(Stored items)
+ + + + +
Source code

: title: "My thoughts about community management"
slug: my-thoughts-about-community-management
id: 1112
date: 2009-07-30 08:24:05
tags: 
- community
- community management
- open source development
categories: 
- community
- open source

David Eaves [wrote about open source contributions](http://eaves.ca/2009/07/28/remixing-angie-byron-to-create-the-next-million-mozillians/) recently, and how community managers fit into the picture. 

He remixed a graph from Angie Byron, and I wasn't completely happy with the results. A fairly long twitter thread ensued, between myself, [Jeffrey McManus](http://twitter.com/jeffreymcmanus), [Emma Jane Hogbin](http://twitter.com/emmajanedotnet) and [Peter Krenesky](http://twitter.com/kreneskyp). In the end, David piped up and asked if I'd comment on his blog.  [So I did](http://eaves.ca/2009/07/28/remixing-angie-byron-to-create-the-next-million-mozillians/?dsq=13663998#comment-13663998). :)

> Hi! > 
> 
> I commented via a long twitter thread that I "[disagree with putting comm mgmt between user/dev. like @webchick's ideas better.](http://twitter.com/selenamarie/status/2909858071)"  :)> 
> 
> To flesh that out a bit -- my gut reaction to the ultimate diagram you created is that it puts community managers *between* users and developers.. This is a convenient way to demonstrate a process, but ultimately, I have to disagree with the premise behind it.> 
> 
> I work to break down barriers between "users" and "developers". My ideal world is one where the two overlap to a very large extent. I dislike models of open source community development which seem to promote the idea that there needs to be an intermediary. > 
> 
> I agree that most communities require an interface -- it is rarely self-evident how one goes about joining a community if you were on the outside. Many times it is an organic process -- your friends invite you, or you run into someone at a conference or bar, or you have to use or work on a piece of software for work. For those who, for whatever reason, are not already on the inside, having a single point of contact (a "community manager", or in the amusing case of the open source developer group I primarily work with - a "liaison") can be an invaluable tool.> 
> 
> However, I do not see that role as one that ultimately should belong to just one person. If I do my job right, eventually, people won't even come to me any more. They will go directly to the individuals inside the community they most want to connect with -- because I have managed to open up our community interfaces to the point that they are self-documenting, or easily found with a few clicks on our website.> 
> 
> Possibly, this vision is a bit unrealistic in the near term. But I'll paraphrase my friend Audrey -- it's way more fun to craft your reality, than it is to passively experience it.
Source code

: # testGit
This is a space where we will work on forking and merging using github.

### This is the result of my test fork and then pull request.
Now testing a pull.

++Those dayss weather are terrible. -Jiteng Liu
+ + + + +
- What to do:
The data above is to be restated line for line, word for word.

- Solved problem:
Source code

: title: "My thoughts about community management"
slug: my-thoughts-about-community-management
id: 1112
date: 2009-07-30 08:24:05
tags: 
- community
- community management
- open source development
categories: 
- community
- open source

David Eaves [wrote about open source contributions](http://eaves.ca/2009/07/28/remixing-angie-byron-to-create-the-next-million-mozillians/) recently, and how community managers fit into the picture. 

He remixed a graph from Angie Byron, and I wasn't completely happy with the results. A fairly long twitter thread ensued, between myself, [Jeffrey McManus](http://twitter.com/jeffreymcmanus), [Emma Jane Hogbin](http://twitter.com/emmajanedotnet) and [Peter Krenesky](http://twitter.com/kreneskyp). In the end, David piped up and asked if I'd comment on his blog.  [So I did](http://eaves.ca/2009/07/28/remixing-angie-byron-to-create-the-next-million-mozillians/?dsq=13663998#comment-13663998). :)

> Hi! > 
> 
> I commented via a long twitter thread that I "[disagree with putting comm mgmt between user/dev. like @webchick's ideas better.](http://twitter.com/selenamarie/status/2909858071)"  :)> 
> 
> To flesh that out a bit -- my gut reaction to the ultimate diagram you created is that it puts community managers *between* users and developers.. This is a convenient way to demonstrate a process, but ultimately, I have to disagree with the premise behind it.> 
> 
> I work to break down barriers between "users" and "developers". My ideal world is one where the two overlap to a very large extent. I dislike models of open source community development which seem to promote the idea that there needs to be an intermediary. > 
> 
> I agree that most communities require an interface -- it is rarely self-evident how one goes about joining a community if you were on the outside. Many times it is an organic process -- your friends invite you, or you run into someone at a conference or bar, or you have to use or work on a piece of software for work. For those who, for whatever reason, are not already on the inside, having a single point of contact (a "community manager", or in the amusing case of the open source developer group I primarily work with - a "liaison") can be an invaluable tool.> 
> 
> However, I do not see that role as one that ultimately should belong to just one person. If I do my job right, eventually, people won't even come to me any more. They will go directly to the individuals inside the community they most want to connect with -- because I have managed to open up our community interfaces to the point that they are self-documenting, or easily found with a few clicks on our website.> 
> 
> Possibly, this vision is a bit unrealistic in the near term. But I'll paraphrase my friend Audrey -- it's way more fun to craft your reality, than it is to passively experience it.
Source code

: # testGit
This is a space where we will work on forking and merging using github.

### This is the result of my test fork and then pull request.
Now testing a pull.

++Those dayss weather are terrible. -Jiteng Liu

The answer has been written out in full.